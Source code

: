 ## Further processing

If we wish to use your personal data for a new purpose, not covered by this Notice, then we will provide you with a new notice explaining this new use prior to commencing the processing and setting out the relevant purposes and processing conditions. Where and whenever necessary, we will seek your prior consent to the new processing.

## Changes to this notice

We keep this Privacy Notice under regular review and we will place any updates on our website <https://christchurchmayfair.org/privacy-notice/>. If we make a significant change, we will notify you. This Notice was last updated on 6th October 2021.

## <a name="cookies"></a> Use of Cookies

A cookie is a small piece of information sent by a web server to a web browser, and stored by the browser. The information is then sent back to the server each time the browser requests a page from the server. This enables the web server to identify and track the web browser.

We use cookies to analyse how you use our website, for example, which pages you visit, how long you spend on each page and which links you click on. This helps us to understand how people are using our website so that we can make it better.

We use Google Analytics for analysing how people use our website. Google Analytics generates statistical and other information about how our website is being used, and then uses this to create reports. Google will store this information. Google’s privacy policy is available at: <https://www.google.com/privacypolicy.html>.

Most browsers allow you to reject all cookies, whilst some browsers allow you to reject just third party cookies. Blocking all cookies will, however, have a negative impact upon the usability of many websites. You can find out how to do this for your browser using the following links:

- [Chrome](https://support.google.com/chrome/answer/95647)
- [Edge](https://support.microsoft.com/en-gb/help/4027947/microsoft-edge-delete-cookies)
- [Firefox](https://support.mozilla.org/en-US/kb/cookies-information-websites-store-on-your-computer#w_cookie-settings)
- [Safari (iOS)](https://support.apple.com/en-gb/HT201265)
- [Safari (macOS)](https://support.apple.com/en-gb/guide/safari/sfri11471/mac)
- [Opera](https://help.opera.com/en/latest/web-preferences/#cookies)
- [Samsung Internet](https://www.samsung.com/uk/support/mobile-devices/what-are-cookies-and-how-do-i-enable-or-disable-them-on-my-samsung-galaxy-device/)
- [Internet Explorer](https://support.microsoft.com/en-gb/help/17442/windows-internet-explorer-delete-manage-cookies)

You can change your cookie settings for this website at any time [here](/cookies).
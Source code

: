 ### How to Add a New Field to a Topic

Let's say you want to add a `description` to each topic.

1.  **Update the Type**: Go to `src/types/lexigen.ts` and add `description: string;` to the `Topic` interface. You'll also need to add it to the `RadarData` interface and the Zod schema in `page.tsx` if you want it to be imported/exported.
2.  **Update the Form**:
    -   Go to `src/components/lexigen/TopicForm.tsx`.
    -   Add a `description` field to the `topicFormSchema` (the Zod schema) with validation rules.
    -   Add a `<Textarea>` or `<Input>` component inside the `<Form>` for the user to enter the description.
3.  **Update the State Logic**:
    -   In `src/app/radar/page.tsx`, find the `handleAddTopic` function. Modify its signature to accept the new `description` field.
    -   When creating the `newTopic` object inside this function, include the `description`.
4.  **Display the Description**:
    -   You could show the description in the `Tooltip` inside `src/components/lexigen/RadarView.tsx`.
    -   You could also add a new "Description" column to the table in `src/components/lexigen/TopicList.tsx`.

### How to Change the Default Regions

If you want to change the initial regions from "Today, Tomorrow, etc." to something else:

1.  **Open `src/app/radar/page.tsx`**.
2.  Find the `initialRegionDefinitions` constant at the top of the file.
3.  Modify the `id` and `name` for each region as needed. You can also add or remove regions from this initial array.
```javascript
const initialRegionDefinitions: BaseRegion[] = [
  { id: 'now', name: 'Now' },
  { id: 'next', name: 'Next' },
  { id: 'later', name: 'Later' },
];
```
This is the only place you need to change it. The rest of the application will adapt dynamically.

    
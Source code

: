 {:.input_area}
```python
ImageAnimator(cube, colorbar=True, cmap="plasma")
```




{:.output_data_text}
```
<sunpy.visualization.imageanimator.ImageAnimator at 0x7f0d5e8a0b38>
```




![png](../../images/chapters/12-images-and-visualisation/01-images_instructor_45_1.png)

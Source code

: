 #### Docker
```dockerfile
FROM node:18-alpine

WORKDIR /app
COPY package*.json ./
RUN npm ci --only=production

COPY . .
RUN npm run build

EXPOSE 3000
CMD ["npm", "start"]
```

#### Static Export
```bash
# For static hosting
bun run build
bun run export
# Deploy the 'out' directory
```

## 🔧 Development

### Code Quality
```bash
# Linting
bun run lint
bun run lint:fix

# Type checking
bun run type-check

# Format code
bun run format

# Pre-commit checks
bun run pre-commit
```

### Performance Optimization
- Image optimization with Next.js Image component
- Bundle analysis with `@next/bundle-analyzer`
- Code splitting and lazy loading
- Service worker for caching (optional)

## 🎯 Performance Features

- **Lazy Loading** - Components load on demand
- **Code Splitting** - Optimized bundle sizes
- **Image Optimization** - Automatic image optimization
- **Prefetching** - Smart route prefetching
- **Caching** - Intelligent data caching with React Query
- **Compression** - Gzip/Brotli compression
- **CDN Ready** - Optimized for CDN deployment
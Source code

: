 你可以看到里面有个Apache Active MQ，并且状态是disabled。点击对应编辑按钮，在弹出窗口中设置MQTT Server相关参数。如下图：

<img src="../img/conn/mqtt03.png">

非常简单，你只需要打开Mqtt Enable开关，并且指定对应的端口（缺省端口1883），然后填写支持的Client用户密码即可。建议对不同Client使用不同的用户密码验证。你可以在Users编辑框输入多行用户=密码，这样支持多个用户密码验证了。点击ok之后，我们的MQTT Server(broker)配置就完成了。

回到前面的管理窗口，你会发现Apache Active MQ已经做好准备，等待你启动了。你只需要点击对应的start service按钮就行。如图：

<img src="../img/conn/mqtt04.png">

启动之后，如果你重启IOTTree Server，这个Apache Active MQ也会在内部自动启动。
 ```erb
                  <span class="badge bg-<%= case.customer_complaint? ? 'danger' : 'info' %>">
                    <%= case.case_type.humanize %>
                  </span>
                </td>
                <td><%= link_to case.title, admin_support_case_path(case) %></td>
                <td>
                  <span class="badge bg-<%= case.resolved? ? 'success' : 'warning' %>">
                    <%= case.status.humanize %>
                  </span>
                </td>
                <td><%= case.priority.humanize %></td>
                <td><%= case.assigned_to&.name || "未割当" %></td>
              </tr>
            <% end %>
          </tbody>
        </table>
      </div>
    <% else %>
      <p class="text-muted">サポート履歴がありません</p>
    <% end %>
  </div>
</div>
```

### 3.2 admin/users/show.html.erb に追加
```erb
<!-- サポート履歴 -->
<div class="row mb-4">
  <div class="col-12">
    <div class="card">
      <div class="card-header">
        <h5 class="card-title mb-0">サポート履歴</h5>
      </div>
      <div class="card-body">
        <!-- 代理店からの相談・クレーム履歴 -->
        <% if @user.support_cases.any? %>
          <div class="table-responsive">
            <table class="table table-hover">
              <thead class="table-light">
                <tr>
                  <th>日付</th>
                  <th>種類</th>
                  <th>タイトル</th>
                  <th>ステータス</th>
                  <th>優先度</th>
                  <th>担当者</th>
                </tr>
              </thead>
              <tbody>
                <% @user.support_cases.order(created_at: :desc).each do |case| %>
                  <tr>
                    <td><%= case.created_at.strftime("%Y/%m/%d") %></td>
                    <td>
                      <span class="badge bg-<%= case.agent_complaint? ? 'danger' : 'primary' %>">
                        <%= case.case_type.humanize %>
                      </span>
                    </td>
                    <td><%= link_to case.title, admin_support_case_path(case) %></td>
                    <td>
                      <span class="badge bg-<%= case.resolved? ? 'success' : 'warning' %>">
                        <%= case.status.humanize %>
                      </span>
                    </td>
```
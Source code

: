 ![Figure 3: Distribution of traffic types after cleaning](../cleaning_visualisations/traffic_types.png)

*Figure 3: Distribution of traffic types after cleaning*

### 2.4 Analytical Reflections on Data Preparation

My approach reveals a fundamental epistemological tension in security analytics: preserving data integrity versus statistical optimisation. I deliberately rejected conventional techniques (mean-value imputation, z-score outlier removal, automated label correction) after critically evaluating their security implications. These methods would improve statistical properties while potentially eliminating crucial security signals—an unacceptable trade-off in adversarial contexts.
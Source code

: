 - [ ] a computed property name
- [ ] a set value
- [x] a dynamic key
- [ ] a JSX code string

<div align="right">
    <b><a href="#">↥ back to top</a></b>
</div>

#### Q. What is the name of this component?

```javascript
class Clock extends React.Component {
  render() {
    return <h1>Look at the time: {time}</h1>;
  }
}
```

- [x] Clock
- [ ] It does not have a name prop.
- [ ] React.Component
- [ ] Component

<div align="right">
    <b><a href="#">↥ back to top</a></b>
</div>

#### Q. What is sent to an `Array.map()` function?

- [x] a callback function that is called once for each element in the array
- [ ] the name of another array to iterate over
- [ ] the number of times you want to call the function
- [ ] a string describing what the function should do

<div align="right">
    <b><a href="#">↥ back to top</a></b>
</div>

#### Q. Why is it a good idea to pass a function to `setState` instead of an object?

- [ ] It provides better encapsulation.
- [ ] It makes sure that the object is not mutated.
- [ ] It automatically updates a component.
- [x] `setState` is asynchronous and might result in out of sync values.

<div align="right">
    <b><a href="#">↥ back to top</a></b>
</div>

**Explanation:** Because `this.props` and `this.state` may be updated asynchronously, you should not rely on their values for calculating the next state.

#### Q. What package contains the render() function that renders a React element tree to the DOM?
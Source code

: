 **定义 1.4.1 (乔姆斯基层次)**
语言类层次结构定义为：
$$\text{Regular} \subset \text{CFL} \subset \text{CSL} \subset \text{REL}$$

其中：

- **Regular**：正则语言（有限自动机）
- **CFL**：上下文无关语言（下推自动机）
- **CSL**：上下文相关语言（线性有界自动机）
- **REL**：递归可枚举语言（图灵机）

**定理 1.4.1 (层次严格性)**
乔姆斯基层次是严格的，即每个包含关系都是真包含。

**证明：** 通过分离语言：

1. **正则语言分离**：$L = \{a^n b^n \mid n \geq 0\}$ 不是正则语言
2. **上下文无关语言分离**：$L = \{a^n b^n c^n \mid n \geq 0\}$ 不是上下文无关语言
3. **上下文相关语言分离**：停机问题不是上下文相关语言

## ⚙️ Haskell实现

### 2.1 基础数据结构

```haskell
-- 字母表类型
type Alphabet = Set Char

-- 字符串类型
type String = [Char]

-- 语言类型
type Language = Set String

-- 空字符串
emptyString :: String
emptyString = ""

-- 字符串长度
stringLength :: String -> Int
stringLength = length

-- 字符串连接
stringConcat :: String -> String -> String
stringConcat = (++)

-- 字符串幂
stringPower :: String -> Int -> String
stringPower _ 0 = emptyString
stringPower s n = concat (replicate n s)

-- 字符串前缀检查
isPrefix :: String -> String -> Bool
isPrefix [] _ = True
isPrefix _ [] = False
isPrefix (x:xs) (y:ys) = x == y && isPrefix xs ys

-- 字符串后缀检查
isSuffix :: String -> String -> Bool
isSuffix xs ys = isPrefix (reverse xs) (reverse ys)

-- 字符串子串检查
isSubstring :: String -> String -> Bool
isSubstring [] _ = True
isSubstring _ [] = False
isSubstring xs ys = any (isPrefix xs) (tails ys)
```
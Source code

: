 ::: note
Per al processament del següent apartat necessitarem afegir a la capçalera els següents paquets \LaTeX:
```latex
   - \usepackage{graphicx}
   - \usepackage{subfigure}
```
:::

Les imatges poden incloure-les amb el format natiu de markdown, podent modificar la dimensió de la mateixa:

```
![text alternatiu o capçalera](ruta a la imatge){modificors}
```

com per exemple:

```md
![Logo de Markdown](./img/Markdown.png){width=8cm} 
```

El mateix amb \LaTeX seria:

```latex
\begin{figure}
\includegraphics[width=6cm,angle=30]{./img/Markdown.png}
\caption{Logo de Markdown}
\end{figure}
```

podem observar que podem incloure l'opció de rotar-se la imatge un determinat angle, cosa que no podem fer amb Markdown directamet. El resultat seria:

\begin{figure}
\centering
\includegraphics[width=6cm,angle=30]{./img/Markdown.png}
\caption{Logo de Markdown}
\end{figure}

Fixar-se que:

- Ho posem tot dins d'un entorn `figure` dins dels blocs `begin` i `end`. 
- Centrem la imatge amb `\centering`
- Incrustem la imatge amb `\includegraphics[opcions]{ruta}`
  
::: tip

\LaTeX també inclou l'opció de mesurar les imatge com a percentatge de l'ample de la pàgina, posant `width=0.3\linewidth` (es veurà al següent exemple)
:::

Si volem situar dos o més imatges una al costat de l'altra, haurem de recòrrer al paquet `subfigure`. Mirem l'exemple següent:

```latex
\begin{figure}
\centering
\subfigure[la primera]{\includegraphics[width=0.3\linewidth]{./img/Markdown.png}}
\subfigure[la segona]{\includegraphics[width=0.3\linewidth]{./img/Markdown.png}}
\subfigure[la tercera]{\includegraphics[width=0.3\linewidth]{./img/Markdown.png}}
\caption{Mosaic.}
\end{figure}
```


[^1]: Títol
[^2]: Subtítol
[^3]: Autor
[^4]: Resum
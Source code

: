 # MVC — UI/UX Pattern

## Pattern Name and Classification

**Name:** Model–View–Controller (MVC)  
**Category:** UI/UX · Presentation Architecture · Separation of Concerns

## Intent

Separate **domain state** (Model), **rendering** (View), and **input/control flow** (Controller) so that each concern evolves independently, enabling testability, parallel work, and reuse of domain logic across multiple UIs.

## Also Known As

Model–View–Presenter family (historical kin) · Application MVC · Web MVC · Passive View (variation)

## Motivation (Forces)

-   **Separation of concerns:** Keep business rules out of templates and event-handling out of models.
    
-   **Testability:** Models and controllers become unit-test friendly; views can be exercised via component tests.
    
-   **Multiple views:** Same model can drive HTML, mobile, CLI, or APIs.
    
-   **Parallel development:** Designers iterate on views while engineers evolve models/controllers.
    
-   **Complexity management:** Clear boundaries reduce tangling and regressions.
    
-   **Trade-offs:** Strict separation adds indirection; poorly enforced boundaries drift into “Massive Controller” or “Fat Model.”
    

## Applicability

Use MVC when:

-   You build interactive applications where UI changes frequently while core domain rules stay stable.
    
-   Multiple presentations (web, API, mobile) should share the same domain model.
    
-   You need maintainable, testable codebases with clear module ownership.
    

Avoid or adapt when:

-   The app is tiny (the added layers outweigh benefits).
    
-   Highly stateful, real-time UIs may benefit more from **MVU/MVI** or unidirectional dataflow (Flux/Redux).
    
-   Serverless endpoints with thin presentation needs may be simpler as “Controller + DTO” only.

· · · · ·

Your goal:
All lines from the first line of the listing above through the line containing "If we wish to" are to be retyped exactly. Leave out any other line.

Output for this task:
Source code

: ## Further processing

If we wish to use your personal data for a new purpose, not covered by this Notice, then we will provide you with a new notice explaining this new use prior to commencing the processing and setting out the relevant purposes and processing conditions. Where and whenever necessary, we will seek your prior consent to the new processing.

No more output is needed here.